After five weeks of following the new Weight Watchers Momentum Plan,
when I weighed in last week (my weigh in day is Tuesday), I had lost
another pound, making the grand total eight pounds!!! They say a safe
weight loss is 1-2 pounds a week and, despite the plateau for weeks 2,
3, 4, I'm doing just about the average.
I stood on the scale this morning and had to do a double take. I don't
get on the scale as much as I used to because I found myself obsessing
on it. If the loss is less than I am expecting, I feel bad and say, "Screw it, might as well eat…" If I'm doing well, I say, "Wow! I've got room to move. I can get a little sloppy." Either path leads to the kitchen, and before you know it, I'm eating again. So, I stay off the scale…mostly.

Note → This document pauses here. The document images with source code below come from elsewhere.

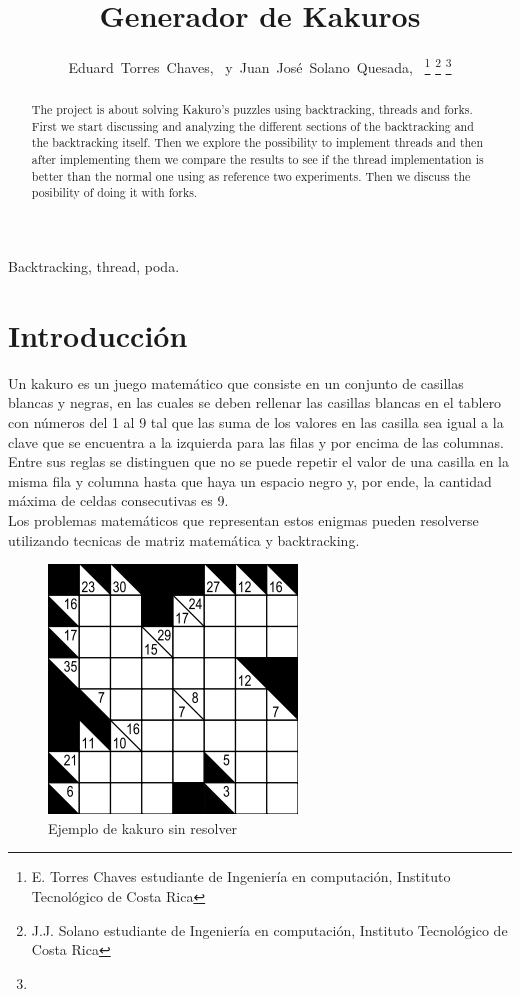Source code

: \documentclass[journal]{IEEEtran}
\begin{document}
\title{Generador de Kakuros}
\author{Eduard~Torres~Chaves,~\IEEEmembership{}
        y~Juan~José~Solano~Quesada,~\IEEEmembership{}
\thanks{E. Torres Chaves estudiante de Ingeniería en computación, Instituto Tecnológico de Costa Rica}%
\thanks{J.J. Solano estudiante de Ingeniería en computación, Instituto Tecnológico de Costa Rica}%
\thanks{}}
\maketitle
\begin{abstract}
The project is about solving Kakuro's puzzles using backtracking, threads and forks. First we start discussing and analyzing the different sections of the backtracking and the backtracking itself. Then we explore the possibility to implement threads and then after implementing them we compare the results to see if the thread implementation is better than the normal one using as reference two experiments. Then we discuss the posibility of doing it with forks.

\end{abstract}
\begin{IEEEkeywords}
Backtracking, thread, poda.
\end{IEEEkeywords}
\IEEEpeerreviewmaketitle

\section{Introducción}
Un kakuro es un juego matemático que consiste en un conjunto de casillas blancas y negras, en las cuales se deben rellenar las casillas blancas en el tablero con números del 1 al 9 tal que las suma de los valores en las casilla sea igual a la clave que se encuentra a la izquierda para las filas y por encima de las columnas.\\
Entre sus reglas se distinguen que no se puede repetir el valor de una casilla en la misma fila y columna hasta que haya un espacio negro y, por ende, la cantidad máxima de celdas consecutivas es 9.\\
Los problemas matemáticos que representan estos enigmas pueden resolverse utilizando tecnicas de matriz matemática y backtracking.

\begin{figure}[h] 
        \centering \includegraphics[width=.35\columnwidth]{kakuro_blank.png}
        \caption{
                \label{fig:samplesetup}
                Ejemplo de kakuro sin resolver
        }
\end{figure}
\end{document}
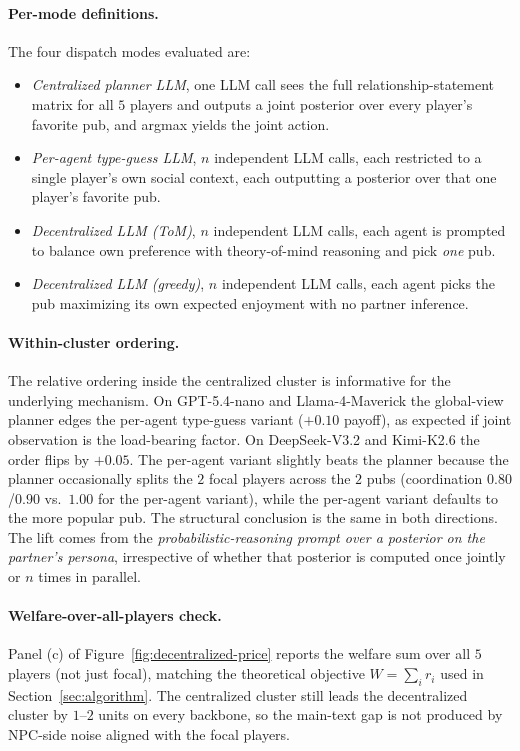 \paragraph{Per-mode definitions.} The four dispatch modes evaluated are:
\begin{itemize}\itemsep -1pt \topsep -2pt
  \item \emph{Centralized planner LLM}, one LLM call sees the full relationship-statement matrix for all $5$ players and outputs a joint posterior over every player's favorite pub, and argmax yields the joint action.
  \item \emph{Per-agent type-guess LLM}, $n$ independent LLM calls, each restricted to a single player's own social context, each outputting a posterior over that one player's favorite pub.
  \item \emph{Decentralized LLM (ToM)}, $n$ independent LLM calls, each agent is prompted to balance own preference with theory-of-mind reasoning and pick \emph{one} pub.
  \item \emph{Decentralized LLM (greedy)}, $n$ independent LLM calls, each agent picks the pub maximizing its own expected enjoyment with no partner inference.
\end{itemize}

\paragraph{Within-cluster ordering.} The relative ordering inside the centralized cluster is informative for the underlying mechanism. On GPT-5.4-nano and Llama-4-Maverick the global-view planner edges the per-agent type-guess variant ($+0.10$ payoff), as expected if joint observation is the load-bearing factor. On DeepSeek-V3.2 and Kimi-K2.6 the order flips by $+0.05$. The per-agent variant slightly beats the planner because the planner occasionally splits the $2$ focal players across the $2$ pubs (coordination $0.80$/$0.90$ vs.\ $1.00$ for the per-agent variant), while the per-agent variant defaults to the more popular pub. The structural conclusion is the same in both directions. The lift comes from the \emph{probabilistic-reasoning prompt over a posterior on the partner's persona}, irrespective of whether that posterior is computed once jointly or $n$ times in parallel.

\paragraph{Welfare-over-all-players check.} Panel (c) of Figure~\ref{fig:decentralized-price} reports the welfare sum over all $5$ players (not just focal), matching the theoretical objective $W = \sum_i r_i$ used in Section~\ref{sec:algorithm}. The centralized cluster still leads the decentralized cluster by $1$--$2$ units on every backbone, so the main-text gap is not produced by NPC-side noise aligned with the focal players.

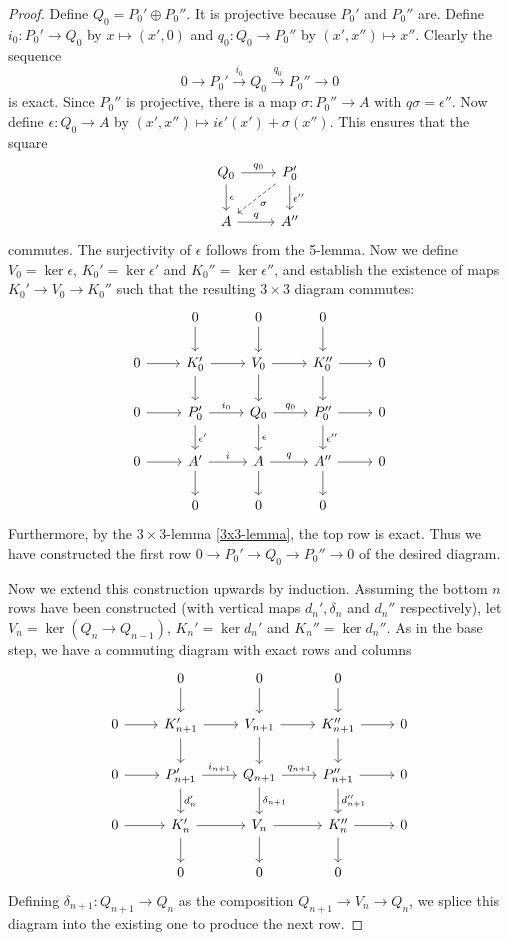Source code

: \begin{proof}
     Define $Q_0=P_0'\oplus P_0''$. It is projective because $P_0'$ and $P_0''$ are. Define $i_0:P_0'\to Q_0$ by $x\mapsto (x',0)$ and $q_0:Q_0\to P_0''$ by $(x',x'')\mapsto x''$. Clearly the sequence
     \[0\to P_0'\overset{i_0}\to Q_0\overset{q_0}\to P_0''\to 0\]
     is exact. Since $P_0''$ is projective, there is a map $\sigma:P_0''\to A$ with $q\sigma=\epsilon''$. Now define $\epsilon:Q_0\to A$ by $(x',x'')\mapsto i\epsilon '(x')+\sigma(x'')$. This ensures that the square 
     \[\begin{tikzcd}
     Q_0\ar[r,"q_0"]\ar[d,"\epsilon"] & P_0'\ar[d,"\epsilon''"]\ar[dl,dashed,"\sigma"] \\
     A\ar[r,"q"]& A''
     \end{tikzcd}\]
     commutes. The surjectivity of $\epsilon$ follows from the 5-lemma. Now we define $V_0=\ker \epsilon$, $K_0'=\ker \epsilon '$ and $K_0''=\ker\epsilon''$, and establish the existence of maps $K_0'\to V_0\to K_0''$ such that the resulting $3\times 3$ diagram commutes:
     \[\begin{tikzcd}
        &0\arrow[d]&0\arrow[d]&0\arrow[d]&\\
        0\arrow[r]& K_0' \arrow[r]\arrow[d,""] & V_0\arrow[r]\arrow[d] & K_0'' \arrow[r]\arrow[d] & 0\\
        0\arrow[r]& P_0' \arrow[r,"i_0"]\arrow[d,"\epsilon'"] & Q_0\arrow[r,"q_0"]\arrow[d,"\epsilon"] & P_0'' \arrow[r]\arrow[d,"\epsilon''"] & 0\\
       0\arrow[r]& A'\arrow[r,"i"]\arrow[d] & A\arrow[r,"q"]\arrow[d] & A''\arrow[r]\arrow[d] &0\\
       &0&0&0&
    \end{tikzcd}\]
    Furthermore, by the $3\times 3$-lemma \ref{3x3-lemma}, the top row is exact. Thus we have constructed the first row $0\to P_0'\to Q_0\to P_0''\to 0$ of the desired diagram.
    
    Now we extend this construction upwards by induction. Assuming the bottom $n$ rows have been constructed (with vertical maps $d_n',\delta_n$ and $d_n''$ respectively), let $V_n=\ker (Q_n\to Q_{n-1})$, $K_n'=\ker d_n'$ and $K_n''=\ker d_n''$. As in the base step, we have a commuting diagram with exact rows and columns
    \[\begin{tikzcd}
        &0\arrow[d]&0\arrow[d]&0\arrow[d]&\\
        0\arrow[r]& K_{n+1}' \arrow[r]\arrow[d,""] & V_{n+1}\arrow[r]\arrow[d] & K_{n+1}'' \arrow[r]\arrow[d] & 0\\
        0\arrow[r]& P_{n+1}' \arrow[r,"i_{n+1}"]\arrow[d,"d_n'"] & Q_{n+1}\arrow[r,"q_{n+1}"]\arrow[d,"\delta_{n+1}"] & P_{n+1}'' \arrow[r]\arrow[d,"d_{n+1}''"] & 0\\
       0\arrow[r]& K_n'\arrow[r]\arrow[d] & V_n\arrow[r]\arrow[d] & K_n''\arrow[r]\arrow[d] &0\\
       &0&0&0&
    \end{tikzcd}\]
    Defining $\delta_{n+1}:Q_{n+1}\to Q_n$ as the composition $Q_{n+1}\to V_n\to Q_n$, we splice this diagram into the existing one to produce the next row.
\end{proof}
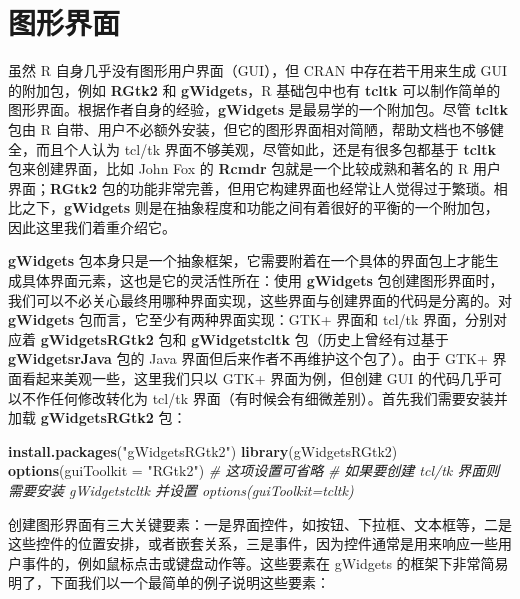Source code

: \documentclass[
  b5paper,
  UTF8,twoside]{book}
\newenvironment{Shaded}{\begin{snugshade}}{\end{snugshade}}
\newcommand{\AttributeTok}[1]{\textcolor[rgb]{0.13,0.29,0.53}{#1}}
\newcommand{\CommentTok}[1]{\textcolor[rgb]{0.56,0.35,0.01}{\textit{#1}}}
\newcommand{\FunctionTok}[1]{\textcolor[rgb]{0.13,0.29,0.53}{\textbf{#1}}}
\newcommand{\NormalTok}[1]{#1}
\newcommand{\StringTok}[1]{\textcolor[rgb]{0.31,0.60,0.02}{#1}}
\begin{document}
\chapter{图形界面}\label{cha:GUI}

虽然 R 自身几乎没有图形用户界面（GUI），但 CRAN 中存在若干用来生成 GUI 的附加包，例如 \textbf{RGtk2} 和 \textbf{gWidgets}，R 基础包中也有 \textbf{tcltk} 可以制作简单的图形界面。根据作者自身的经验，\textbf{gWidgets} 是最易学的一个附加包。尽管 \textbf{tcltk} 包由 R 自带、用户不必额外安装，但它的图形界面相对简陋，帮助文档也不够健全，而且个人认为 tcl/tk 界面不够美观，尽管如此，还是有很多包都基于 \textbf{tcltk} 包来创建界面，比如 John Fox 的 \textbf{Rcmdr} \citep{Rcmdr} 包就是一个比较成熟和著名的 R 用户界面；\textbf{RGtk2} 包的功能非常完善，但用它构建界面也经常让人觉得过于繁琐。相比之下，\textbf{gWidgets} 则是在抽象程度和功能之间有着很好的平衡的一个附加包，因此这里我们着重介绍它。

\textbf{gWidgets} 包本身只是一个抽象框架，它需要附着在一个具体的界面包上才能生成具体界面元素，这也是它的灵活性所在：使用 \textbf{gWidgets} 包创建图形界面时，我们可以不必关心最终用哪种界面实现，这些界面与创建界面的代码是分离的。对 \textbf{gWidgets} 包而言，它至少有两种界面实现：GTK+ 界面和 tcl/tk 界面，分别对应着 \textbf{gWidgetsRGtk2} 包和 \textbf{gWidgetstcltk} 包（历史上曾经有过基于 \textbf{gWidgetsrJava} 包的 Java 界面但后来作者不再维护这个包了）。由于 GTK+ 界面看起来美观一些，这里我们只以 GTK+ 界面为例，但创建 GUI 的代码几乎可以不作任何修改转化为 tcl/tk 界面（有时候会有细微差别）。首先我们需要安装并加载 \textbf{gWidgetsRGtk2} 包：

\begin{Shaded}
\begin{Highlighting}[]
\FunctionTok{install.packages}\NormalTok{(}\StringTok{"gWidgetsRGtk2"}\NormalTok{)}
\FunctionTok{library}\NormalTok{(gWidgetsRGtk2)}
\FunctionTok{options}\NormalTok{(}\AttributeTok{guiToolkit =} \StringTok{"RGtk2"}\NormalTok{) }\CommentTok{\# 这项设置可省略}
\CommentTok{\# 如果要创建 tcl/tk 界面则需要安装 gWidgetstcltk 并设置 options(guiToolkit=\textquotesingle{}tcltk\textquotesingle{})}
\end{Highlighting}
\end{Shaded}

创建图形界面有三大关键要素：一是界面控件，如按钮、下拉框、文本框等，二是这些控件的位置安排，或者嵌套关系，三是事件，因为控件通常是用来响应一些用户事件的，例如鼠标点击或键盘动作等。这些要素在 gWidgets 的框架下非常简易明了，下面我们以一个最简单的例子说明这些要素：
\end{document}
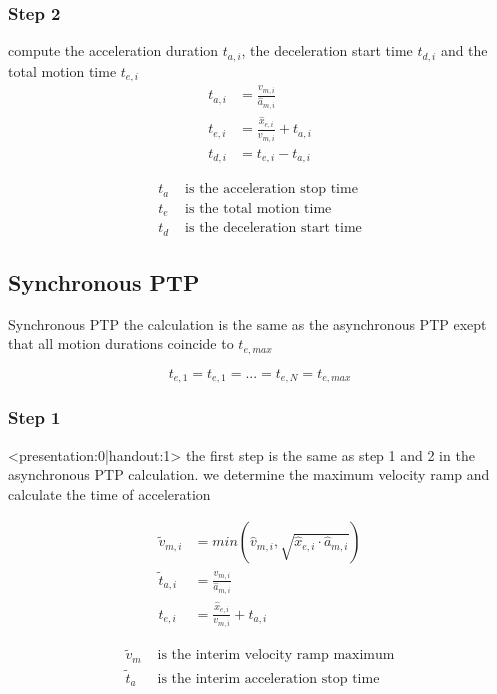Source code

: \documentclass[%
  professionalfonts,%
  xcolor={%
    usenames,%
    dvipsnames,%
    svgnames,%
    table,%
    hyperref%
  }%
]{beamer}
\begin{document}
\subsubsection{Step 2}
\begin{frame}
compute the acceleration duration $t_{a,i}$, the deceleration start time $t_{d,i}$ and the total motion time $t_{e,i}$
\begin{align*}
t_{a,i} & = \frac{v_{m,i}}{\hat{a}_{m,i}} \\
t_{e,i} & = \frac{\hat{x}_{e,i}}{v_{m,i}} + t_{a,i} \\
t_{d,i} & = t_{e,i} - t_{a,i}
\end{align*}

\begin{align*}
t_{a} & \text{ is the acceleration stop time} \\
t_{e} & \text{ is the total motion time} \\
t_{d} & \text{ is the deceleration start time}
\end{align*}
\end{frame}
  
\subsection{Synchronous PTP}
\begin{frame}{Synchronous PTP}
the calculation is the same as the asynchronous PTP
exept that all motion durations coincide to $t_{e,max}$

\begin{equation*}
t_{e,1} = t_{e,1} = ... = t_{e,N} = t_{e,max}
\end{equation*}
\end{frame}

\subsubsection{Step 1}
\begin{frame}<presentation:0|handout:1>
the first step is the same as step 1 and 2 in the asynchronous PTP calculation. we determine the maximum velocity ramp and  calculate the time of acceleration
\end{frame}

\begin{frame}
\begin{align*}
\tilde{v}_{m,i} & = min(\hat{v}_{m,i},\sqrt{\hat{x}_{e,i} \cdot \hat{a}_{m,i}}) \\
\tilde{t}_{a,i} & = \frac{v_{m,i}}{\hat{a}_{m,i}}\\
t_{e,i} & = \frac{\hat{x}_{e,i}}{v_{m,i}} + t_{a,i}
\end{align*}

\begin{align*}
\tilde{v}_{m} & \text{ is the interim velocity ramp maximum}\\
\tilde{t}_{a} & \text{ is the interim acceleration stop time}\\
\end{align*}                 
\end{frame}
\end{document}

Since my weigh in day is Tuesday, I do tend to get a little antsy on Mondays, so I got on the scale this morning and couldn't believe my eyes! Lately, my morning naked weight (you know, trying to get the lowest possible number) had been around 184-186, which was too high. I got on the program again because early December, it got to 189 and that was just too freakin' scary. When I'm doing real well, my morning weight will be about 180-182. This morning, it was 178! I thought, "What? Is the scale broken?" I got off and on it three times just to make sure. It hasn't been under 180 in as long as I can remember!
Granted, since it seems appropriate to remove all my clothes for my Weight Watchers weigh in, I'll weigh four or five pound more. Still, it's all relative, isn't it?
So, what to do?
Well, the first thing is to run to the closet and dig into the way-back machine of clothing that's too frustrating to put on. There are about four or five shirts I used to like but the buttons pull across my chest or stomach now and it looks tacky. Not to mention, it reminds me that I need to lose weight. I also have about two or three pair of pants back there. The price for wearing them is that I must give up my attachment to breathing.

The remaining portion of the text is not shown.